*EXERCISE AIM*. Repeat the lines below exactly as written, please, from the line with "description: これが私のドキュメントです。" to the line with "This was my", both lines included, and no others.

*DATA FOR THIS EXERCISE*.

──────────

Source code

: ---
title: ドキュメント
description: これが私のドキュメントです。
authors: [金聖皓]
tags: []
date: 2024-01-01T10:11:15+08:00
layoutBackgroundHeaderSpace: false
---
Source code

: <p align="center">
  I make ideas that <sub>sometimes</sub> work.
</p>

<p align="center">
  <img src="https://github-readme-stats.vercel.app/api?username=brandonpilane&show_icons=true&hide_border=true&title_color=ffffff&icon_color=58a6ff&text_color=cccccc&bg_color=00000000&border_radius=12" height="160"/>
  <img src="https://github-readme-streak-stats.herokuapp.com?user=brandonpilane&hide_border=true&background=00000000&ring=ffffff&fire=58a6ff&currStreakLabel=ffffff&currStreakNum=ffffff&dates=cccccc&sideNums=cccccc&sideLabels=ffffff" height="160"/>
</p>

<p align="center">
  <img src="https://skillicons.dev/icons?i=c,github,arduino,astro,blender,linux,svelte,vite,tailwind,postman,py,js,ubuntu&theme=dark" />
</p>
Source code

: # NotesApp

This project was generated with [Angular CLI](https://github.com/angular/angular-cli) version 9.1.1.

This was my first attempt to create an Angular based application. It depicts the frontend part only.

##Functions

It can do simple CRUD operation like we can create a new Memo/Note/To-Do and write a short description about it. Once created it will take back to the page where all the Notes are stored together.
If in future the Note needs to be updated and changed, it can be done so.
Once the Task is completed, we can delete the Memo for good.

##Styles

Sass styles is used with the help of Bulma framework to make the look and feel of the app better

──────────

*RESULT OF THIS TASK*.
description: これが私のドキュメントです。
authors: [金聖皓]
tags: []
date: 2024-01-01T10:11:15+08:00
layoutBackgroundHeaderSpace: false
---
Source code

: <p align="center">
  I make ideas that <sub>sometimes</sub> work.
</p>

<p align="center">
  <img src="https://github-readme-stats.vercel.app/api?username=brandonpilane&show_icons=true&hide_border=true&title_color=ffffff&icon_color=58a6ff&text_color=cccccc&bg_color=00000000&border_radius=12" height="160"/>
  <img src="https://github-readme-streak-stats.herokuapp.com?user=brandonpilane&hide_border=true&background=00000000&ring=ffffff&fire=58a6ff&currStreakLabel=ffffff&currStreakNum=ffffff&dates=cccccc&sideNums=cccccc&sideLabels=ffffff" height="160"/>
</p>

<p align="center">
  <img src="https://skillicons.dev/icons?i=c,github,arduino,astro,blender,linux,svelte,vite,tailwind,postman,py,js,ubuntu&theme=dark" />
</p>
Source code

: # NotesApp

This project was generated with [Angular CLI](https://github.com/angular/angular-cli) version 9.1.1.

This was my first attempt to create an Angular based application. It depicts the frontend part only.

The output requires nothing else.